→ **Directions**
Please print the entries below exactly, from the line with "耳朵滴好后，再按时到医院冲洗" through the line with "不要一直用耳塞堵住耳朵，要不", including both of those lines and leaving out all others.

→ **Source records**
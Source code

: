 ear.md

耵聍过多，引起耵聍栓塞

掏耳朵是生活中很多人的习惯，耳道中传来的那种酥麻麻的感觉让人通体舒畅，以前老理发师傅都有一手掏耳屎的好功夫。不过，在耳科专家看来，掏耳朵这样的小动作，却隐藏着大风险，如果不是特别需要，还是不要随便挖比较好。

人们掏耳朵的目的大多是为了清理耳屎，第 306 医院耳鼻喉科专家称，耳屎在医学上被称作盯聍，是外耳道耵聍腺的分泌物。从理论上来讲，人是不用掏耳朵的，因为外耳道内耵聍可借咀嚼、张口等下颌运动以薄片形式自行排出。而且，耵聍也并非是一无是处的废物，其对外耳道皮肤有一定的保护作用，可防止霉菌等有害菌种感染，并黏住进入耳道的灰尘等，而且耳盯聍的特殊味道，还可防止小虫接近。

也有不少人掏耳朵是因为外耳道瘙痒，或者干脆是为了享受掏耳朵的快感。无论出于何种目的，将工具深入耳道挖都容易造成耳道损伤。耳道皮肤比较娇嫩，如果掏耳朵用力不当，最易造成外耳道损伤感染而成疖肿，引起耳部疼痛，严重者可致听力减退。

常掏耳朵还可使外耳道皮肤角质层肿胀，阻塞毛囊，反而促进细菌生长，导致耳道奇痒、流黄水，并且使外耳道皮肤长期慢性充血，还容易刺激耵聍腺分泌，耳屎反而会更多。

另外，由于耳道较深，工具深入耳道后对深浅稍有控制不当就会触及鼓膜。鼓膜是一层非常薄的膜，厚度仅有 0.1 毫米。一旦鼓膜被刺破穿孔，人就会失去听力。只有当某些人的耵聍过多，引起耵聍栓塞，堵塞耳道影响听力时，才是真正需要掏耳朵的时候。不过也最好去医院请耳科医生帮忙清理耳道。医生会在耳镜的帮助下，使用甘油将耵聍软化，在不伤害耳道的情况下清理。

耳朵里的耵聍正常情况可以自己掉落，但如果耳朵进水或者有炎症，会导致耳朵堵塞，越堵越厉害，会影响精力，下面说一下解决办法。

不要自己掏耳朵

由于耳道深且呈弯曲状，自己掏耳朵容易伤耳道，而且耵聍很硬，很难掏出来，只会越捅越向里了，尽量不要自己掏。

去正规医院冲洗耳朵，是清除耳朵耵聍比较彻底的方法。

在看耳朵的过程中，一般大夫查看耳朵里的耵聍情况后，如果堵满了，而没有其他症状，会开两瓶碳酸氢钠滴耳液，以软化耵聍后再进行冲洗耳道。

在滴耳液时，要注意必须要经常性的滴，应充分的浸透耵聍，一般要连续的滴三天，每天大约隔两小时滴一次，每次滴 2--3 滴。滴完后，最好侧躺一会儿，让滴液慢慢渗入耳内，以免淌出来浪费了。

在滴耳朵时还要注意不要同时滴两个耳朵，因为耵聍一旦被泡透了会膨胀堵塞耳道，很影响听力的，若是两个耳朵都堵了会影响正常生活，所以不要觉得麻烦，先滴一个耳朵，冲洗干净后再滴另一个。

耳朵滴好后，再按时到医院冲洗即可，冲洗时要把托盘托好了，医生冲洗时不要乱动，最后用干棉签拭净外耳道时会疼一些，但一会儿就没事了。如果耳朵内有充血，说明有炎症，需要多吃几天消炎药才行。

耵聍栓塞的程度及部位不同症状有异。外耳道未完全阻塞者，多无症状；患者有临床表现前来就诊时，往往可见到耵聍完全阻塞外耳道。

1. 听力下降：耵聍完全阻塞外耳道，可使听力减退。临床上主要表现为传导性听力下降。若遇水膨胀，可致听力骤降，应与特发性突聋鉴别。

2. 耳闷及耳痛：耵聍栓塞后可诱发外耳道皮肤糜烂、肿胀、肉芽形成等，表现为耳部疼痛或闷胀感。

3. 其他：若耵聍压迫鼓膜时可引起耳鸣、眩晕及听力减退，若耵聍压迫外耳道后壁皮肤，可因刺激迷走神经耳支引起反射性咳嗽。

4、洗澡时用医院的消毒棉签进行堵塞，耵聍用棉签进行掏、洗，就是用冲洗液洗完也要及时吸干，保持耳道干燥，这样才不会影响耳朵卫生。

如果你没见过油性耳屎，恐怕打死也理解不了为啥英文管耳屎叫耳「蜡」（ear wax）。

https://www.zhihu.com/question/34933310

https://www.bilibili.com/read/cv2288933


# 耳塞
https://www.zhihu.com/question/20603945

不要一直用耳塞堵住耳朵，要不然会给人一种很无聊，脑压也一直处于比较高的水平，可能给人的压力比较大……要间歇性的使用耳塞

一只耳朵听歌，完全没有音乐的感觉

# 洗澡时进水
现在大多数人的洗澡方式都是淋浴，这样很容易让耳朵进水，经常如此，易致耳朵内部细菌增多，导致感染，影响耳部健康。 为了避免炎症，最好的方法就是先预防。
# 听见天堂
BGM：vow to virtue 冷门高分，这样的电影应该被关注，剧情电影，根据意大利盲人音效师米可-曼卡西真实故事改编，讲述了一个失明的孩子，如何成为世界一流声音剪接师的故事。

→ **Answer area**
耳朵滴好后，再按时到医院冲洗即可，冲洗时要把托盘托好了，医生冲洗时不要乱动，最后用干棉签拭净外耳道时会疼一些，但一会儿就没事了。如果耳朵内有充血，说明有炎症，需要多吃几天消炎药才行。

耵聍栓塞的程度及部位不同症状有异。外耳道未完全阻塞者，多无症状；患者有临床表现前来就诊时，往往可见到耵聍完全阻塞外耳道。

1. 听力下降：耵聍完全阻塞外耳道，可使听力减退。临床上主要表现为传导性听力下降。若遇水膨胀，可致听力骤降，应与特发性突聋鉴别。

2. 耳闷及耳痛：耵聍栓塞后可诱发外耳道皮肤糜烂、肿胀、肉芽形成等，表现为耳部疼痛或闷胀感。

3. 其他：若耵聍压迫鼓膜时可引起耳鸣、眩晕及听力减退，若耵聍压迫外耳道后壁皮肤，可因刺激迷走神经耳支引起反射性咳嗽。

4、洗澡时用医院的消毒棉签进行堵塞，耵聍用棉签进行掏、洗，就是用冲洗液洗完也要及时吸干，保持耳道干燥，这样才不会影响耳朵卫生。

如果你没见过油性耳屎，恐怕打死也理解不了为啥英文管耳屎叫耳「蜡」（ear wax）。

https://www.zhihu.com/question/34933310

https://www.bilibili.com/read/cv2288933


# 耳塞
https://www.zhihu.com/question/20603945

不要一直用耳塞堵住耳朵，要不然会给人一种很无聊，脑压也一直处于比较高的水平，可能给人的压力比较大……要间歇性的使用耳塞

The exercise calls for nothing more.